Haroldo Lívio, historiador, jornalista e escritor de ilustrada lavra, disse-nos da origem da expressão “cuspido e escarrado”, popularmente usada para indicar semelhanças físicas entre pessoas, que, efetivamente, é uma corruptela de esculpido em carrara, o mármore branco que herdou o nome da cidade italiana onde é encontrado.




Mas, e a origem da expressão outros quinhentos?  Perguntei e não obtive resposta. Como sempre, usando do meu indisfarçável bairrismo, disse que se originou em Porteirinha, quando eu era menino. Ou, pelo menos, lá um gaiato fez bom uso dela.




Luiz, vamos chamá-lo assim, um exímio jogador de sinuca, era louco para morar no Rio de Janeiro, basicamente porque admirava e imitava o malandro carioca, inclusive na indumentária – calça e sapatos brancos e camisa listrada, na horizontal. Vivia de apostas e, certa feita, tendo juntado 500 cruzeiros, bolou um plano para dobrar a quantia, o que viabilizaria sua mudança para a Cidade Maravilhosa.




No Bar do Bráulio, onde jogava, falava pra todo mundo que, para não gastar o dinheiro que juntara, iria levá-lo para o Padre Julião guardar, pois era depositário de confiança. O padre, de origem espanhola, já estava em Porteirinha fazia muito tempo, mas falava muito mal o português e havia se esquecido da língua mãe. Andava um pouco esclerosado e alquebrado pelo tempo e Luiz, evidentemente, queria aproveitar-se dessa situação.

 






Por isso, ao invés de entregar os 500 cruzeiros ao Padre, o malandro porteirinhense, na realidade, levara sua poupança para “seu” Anfrísio, o dono da farmácia, pedindo-o que guardasse sob custódia. Ele, com prazer, aceitou a incumbência.

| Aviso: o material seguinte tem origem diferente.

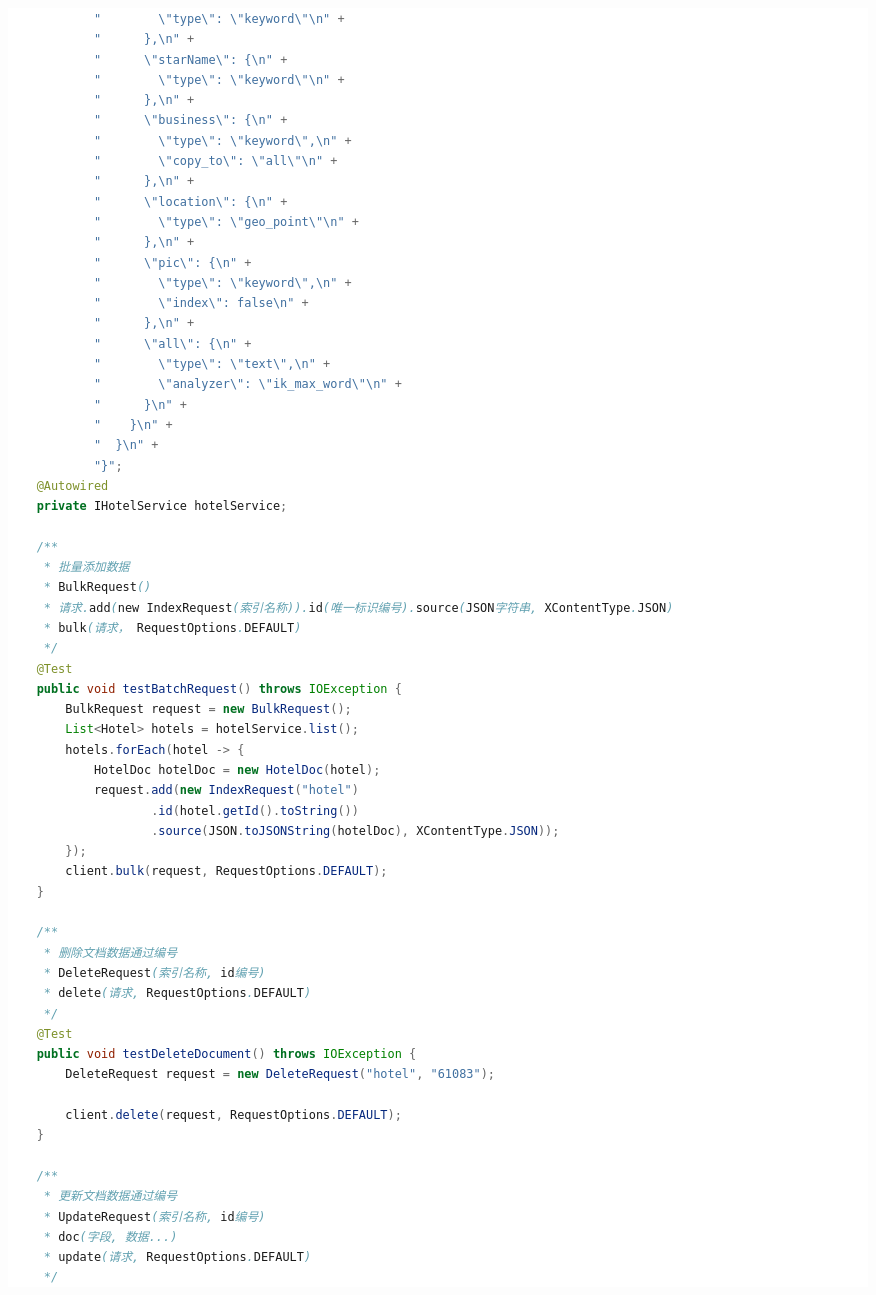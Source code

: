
 ```java
            "        \"type\": \"keyword\"\n" +
            "      },\n" +
            "      \"starName\": {\n" +
            "        \"type\": \"keyword\"\n" +
            "      },\n" +
            "      \"business\": {\n" +
            "        \"type\": \"keyword\",\n" +
            "        \"copy_to\": \"all\"\n" +
            "      },\n" +
            "      \"location\": {\n" +
            "        \"type\": \"geo_point\"\n" +
            "      },\n" +
            "      \"pic\": {\n" +
            "        \"type\": \"keyword\",\n" +
            "        \"index\": false\n" +
            "      },\n" +
            "      \"all\": {\n" +
            "        \"type\": \"text\",\n" +
            "        \"analyzer\": \"ik_max_word\"\n" +
            "      }\n" +
            "    }\n" +
            "  }\n" +
            "}";
    @Autowired
    private IHotelService hotelService;

    /**
     * 批量添加数据
     * BulkRequest()
     * 请求.add(new IndexRequest(索引名称)).id(唯一标识编号).source(JSON字符串, XContentType.JSON)
     * bulk(请求， RequestOptions.DEFAULT)
     */
    @Test
    public void testBatchRequest() throws IOException {
        BulkRequest request = new BulkRequest();
        List<Hotel> hotels = hotelService.list();
        hotels.forEach(hotel -> {
            HotelDoc hotelDoc = new HotelDoc(hotel);
            request.add(new IndexRequest("hotel")
                    .id(hotel.getId().toString())
                    .source(JSON.toJSONString(hotelDoc), XContentType.JSON));
        });
        client.bulk(request, RequestOptions.DEFAULT);
    }

    /**
     * 删除文档数据通过编号
     * DeleteRequest(索引名称, id编号)
     * delete(请求, RequestOptions.DEFAULT)
     */
    @Test
    public void testDeleteDocument() throws IOException {
        DeleteRequest request = new DeleteRequest("hotel", "61083");

        client.delete(request, RequestOptions.DEFAULT);
    }

    /**
     * 更新文档数据通过编号
     * UpdateRequest(索引名称, id编号)
     * doc(字段, 数据...)
     * update(请求, RequestOptions.DEFAULT)
     */
```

Matreiramente, todavia, Luiz continuou falando aos seus companheiros de sinuca, até a véspera de sua viagem, que marcara para após a festa de Santana, em Serra Branca, que havia deixado o dinheiro com o Padre Julião.




No dia da festa no povoado de Serra Branca, quando o Padre Julião preparava-se para celebrar mais um casamento coletivo – já com o profundo bolso de sua batina preta cheio de dinheiro de batizados e casamentos e de óbolos à Santa –, aparece Luiz, acompanhado por companheiros do Bar do Bráulio, e o aborda educadamente:




- Padre Julião, vim pegar o meu dinheiro.




- Que dineiro?




- Os meus 500, padre!




- Usted não deixou nada comigo!




- Deixei, Padre. Meus companheiros aqui são testemunhas...




- Não deixou!!! – negou peremptório o cura.




“Seu” Anfrísio, que era padrinho de casamento de um correligionário político e a tudo assistia, interferiu em defesa do Padre Julião.




- Luiz, foi comigo que você deixou os 500 cruzeiros!




E Luiz, sem perder a pose, virou-se para “seu” Anfrísio, inicialmente com a mão espalmada em sua direção e depois girando-a no ar, e esclareceu convicto, no meio do grande círculo de noivos:




- Calma, “seu” Anfrísio, esses aí são outros 500...




No dia seguinte, com 1.000 cruzeiros no bolso, Luiz encarapitou-se  na carroceria do carrinho da linha do “seu” Pequi e rumou para a estação de Tocandira, onde pegou o trem para o Rio de Janeiro e nunca mais voltou...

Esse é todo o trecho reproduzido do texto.